(WHAT YOU SHOULD DO): Check each line below for the word "subsection" and give the count alone.

Data excerpts:
++++++++

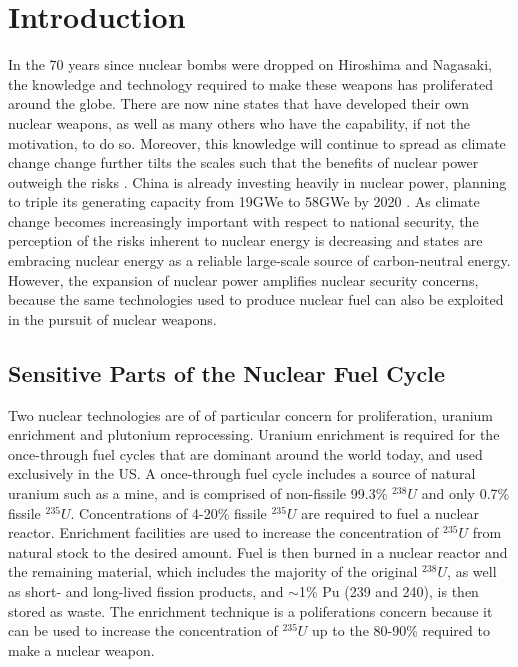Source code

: \section{Introduction}
\label{s_motive}

In the 70 years since nuclear bombs were dropped on Hiroshima and Nagasaki, the knowledge and technology required to make these weapons has proliferated around the globe. There are now nine states that have developed their own nuclear weapons, as well as many others who have the capability, if not the motivation, to do so\cite{feiveson_unmaking_2014}.  Moreover, this knowledge will continue to spread as climate change change further tilts the scales such that the benefits of nuclear power outweigh the risks \cite{mooney_why_2014}.  China is already investing heavily in nuclear power, planning to triple its generating capacity from 19GWe to 58GWe by 2020  \cite{_china_2014}.  As climate change becomes increasingly important with respect to national security, the perception of the risks inherent to nuclear energy is decreasing and states are embracing nuclear energy as a reliable large-scale source of carbon-neutral energy.  However, the expansion of nuclear power amplifies nuclear security concerns, because the same technologies used to produce nuclear fuel can also be exploited in the pursuit of nuclear weapons.


\subsection{Sensitive Parts of the Nuclear Fuel Cycle}

Two nuclear technologies are of of particular concern for proliferation, uranium enrichment and plutonium reprocessing.  Uranium enrichment is required for the once-through fuel cycles that are dominant around the world today, and used exclusively in the \gls{US}.  A once-through fuel cycle includes a source of natural uranium such as a mine, and is comprised of non-fissile 99.3\% $^{238}U$ and only 0.7\% fissile $^{235}U$. Concentrations of 4-20\% fissile $^{235}U$ are required to fuel a nuclear reactor. Enrichment facilities are used to increase the concentration of $^{235}U$ from natural stock to the desired amount.  Fuel is then burned in a nuclear reactor and the remaining material, which includes the majority of the original $^{238}U$, as well as short- and long-lived fission products, and $\sim$1\% Pu (239 and 240), is then stored as waste.  The enrichment technique is a poliferations concern because it can be used to increase the concentration of $^{235}U$ up to the 80-90\% required to make a nuclear weapon\cite{_military_2014}.

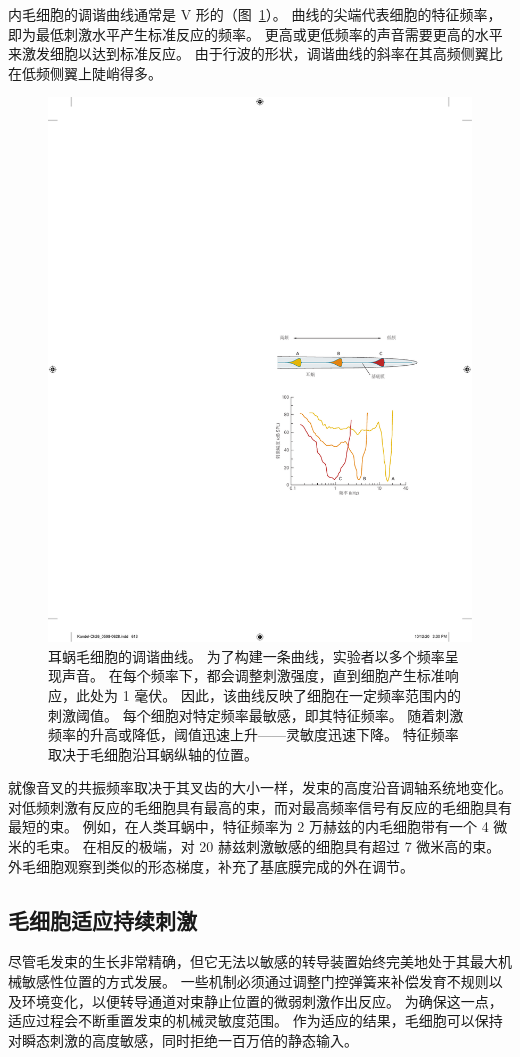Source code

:内毛细胞的调谐曲线通常是 V 形的（图~\ref{fig:26_11}）。
曲线的尖端代表细胞的特征频率，即为最低刺激水平产生标准反应的频率。
更高或更低频率的声音需要更高的水平来激发细胞以达到标准反应。
由于行波的形状，调谐曲线的斜率在其高频侧翼比在低频侧翼上陡峭得多。


\begin{figure}[htbp]
	\centering
	\includegraphics[width=0.55\linewidth]{chap26/fig_26_11}
	\caption{耳蜗毛细胞的调谐曲线。
		为了构建一条曲线，实验者以多个频率呈现声音。
		在每个频率下，都会调整刺激强度，直到细胞产生标准响应，此处为 1 毫伏。
		因此，该曲线反映了细胞在一定频率范围内的刺激阈值。
		每个细胞对特定频率最敏感，即其特征频率。
		随着刺激频率的升高或降低，阈值迅速上升——灵敏度迅速下降。
		特征频率取决于毛细胞沿耳蜗纵轴的位置。}
	\label{fig:26_11}
\end{figure}


就像音叉的共振频率取决于其叉齿的大小一样，发束的高度沿音调轴系统地变化。
对低频刺激有反应的毛细胞具有最高的束，而对最高频率信号有反应的毛细胞具有最短的束。
例如，在人类耳蜗中，特征频率为 2 万赫兹的内毛细胞带有一个 4 微米的毛束。
在相反的极端，对 20 赫兹刺激敏感的细胞具有超过 7 微米高的束。
外毛细胞观察到类似的形态梯度，补充了基底膜完成的外在调节。



\subsection{毛细胞适应持续刺激}

尽管毛发束的生长非常精确，但它无法以敏感的转导装置始终完美地处于其最大机械敏感性位置的方式发展。
一些机制必须通过调整门控弹簧来补偿发育不规则以及环境变化，以便转导通道对束静止位置的微弱刺激作出反应。
为确保这一点，适应过程会不断重置发束的机械灵敏度范围。
作为适应的结果，毛细胞可以保持对瞬态刺激的高度敏感，同时拒绝一百万倍的静态输入。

++++++++

(RESULT): 2